A member of the Chicago Ford Rank-and-File Safety Committee denounced the treatment of Lear workers. “It’s really horrible. Ford’s basically doing the same thing. I heard how they only brought in sanitation after the fact. It’s something you put in place ahead of an outbreak. It’s more proof to me that they’re not really concerned about their well-being.”
He was furious when heard that the company had been telling workers that the contract with Ford would be in jeopardy if more production disruptions occurred. “With Ford intimidating Lear, Lear intimidating their employees, it just pisses me off so much. You want to intimidate people just to keep production going? It’s a life-or-death situation!
“It’s the ruling class that has got the big property and the incomes, and they’re getting all the tax breaks. They’re trying to scare us back to work, but it’s our lives on the line. They’re only concerned about their own interests. Obviously, they don’t care about humanity, or the survival of humanity. It’s like we’re the casualties of war. But we never volunteered into this war.”

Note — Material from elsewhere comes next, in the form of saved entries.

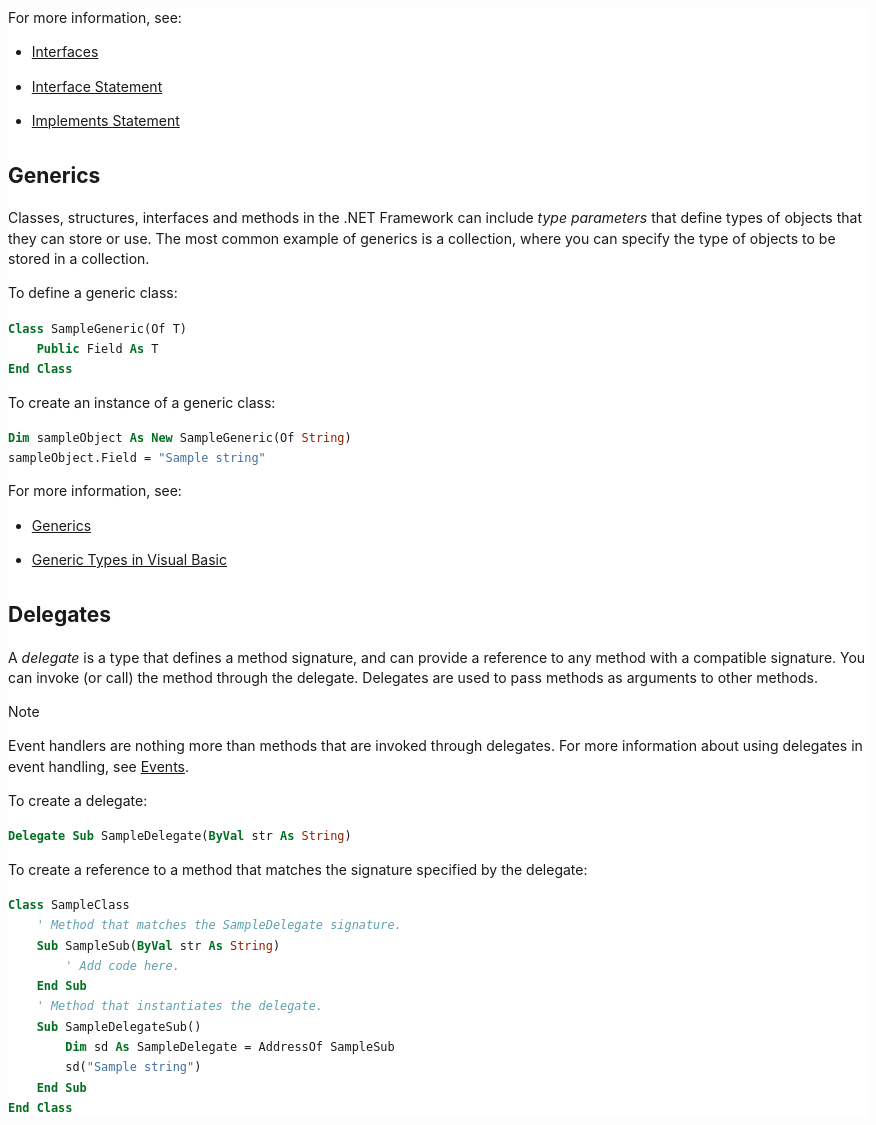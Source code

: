 For more information, see:  
  
-   [Interfaces](../../../visual-basic/programming-guide/language-features/interfaces/index.md)  
  
-   [Interface Statement](../../../visual-basic/language-reference/statements/interface-statement.md)  
  
-   [Implements Statement](../../../visual-basic/language-reference/statements/implements-statement.md)  
  
##  <a name="Generics"></a> Generics  
 Classes, structures, interfaces and methods in the .NET Framework can include *type parameters* that define types of objects that they can store or use. The most common example of generics is a collection, where you can specify the type of objects to be stored in a collection.  
  
 To define a generic class:  
  
```vb  
Class SampleGeneric(Of T)  
    Public Field As T  
End Class  
```  
  
 To create an instance of a generic class:  
  
```vb  
Dim sampleObject As New SampleGeneric(Of String)  
sampleObject.Field = "Sample string"  
```  
  
 For more information, see:  
  
-   [Generics](https://msdn.microsoft.com/library/ms172192)  
  
-   [Generic Types in Visual Basic](../../../visual-basic/programming-guide/language-features/data-types/generic-types.md)  
  
##  <a name="Delegates"></a> Delegates  
 A *delegate* is a type that defines a method signature, and can provide a reference to any method with a compatible signature. You can invoke (or call) the method through the delegate. Delegates are used to pass methods as arguments to other methods.  
  
> [!NOTE]
>  Event handlers are nothing more than methods that are invoked through delegates. For more information about using delegates in event handling, see [Events](http://msdn.microsoft.com/library/b6f65241-e0ad-4590-a99f-200ce741bb1f).  
  
 To create a delegate:  
  
```vb  
Delegate Sub SampleDelegate(ByVal str As String)  
```  
  
 To create a reference to a method that matches the signature specified by the delegate:  
  
```vb  
Class SampleClass  
    ' Method that matches the SampleDelegate signature.  
    Sub SampleSub(ByVal str As String)  
        ' Add code here.  
    End Sub  
    ' Method that instantiates the delegate.  
    Sub SampleDelegateSub()  
        Dim sd As SampleDelegate = AddressOf SampleSub  
        sd("Sample string")  
    End Sub  
End Class  
```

Addressing himself to workers at Lear, he said, “I would ask them to let down their fear, be courageous, be bold. What’s affected them is affecting us. With what management is doing, it’s only right for us to band together and have a rank-and-file safety committee, so we don’t have outbreaks or cases like this that are very dangerous to us. We’re willing to work with them and stand with them. If we don’t take a stand here and now, what will our children have to face?”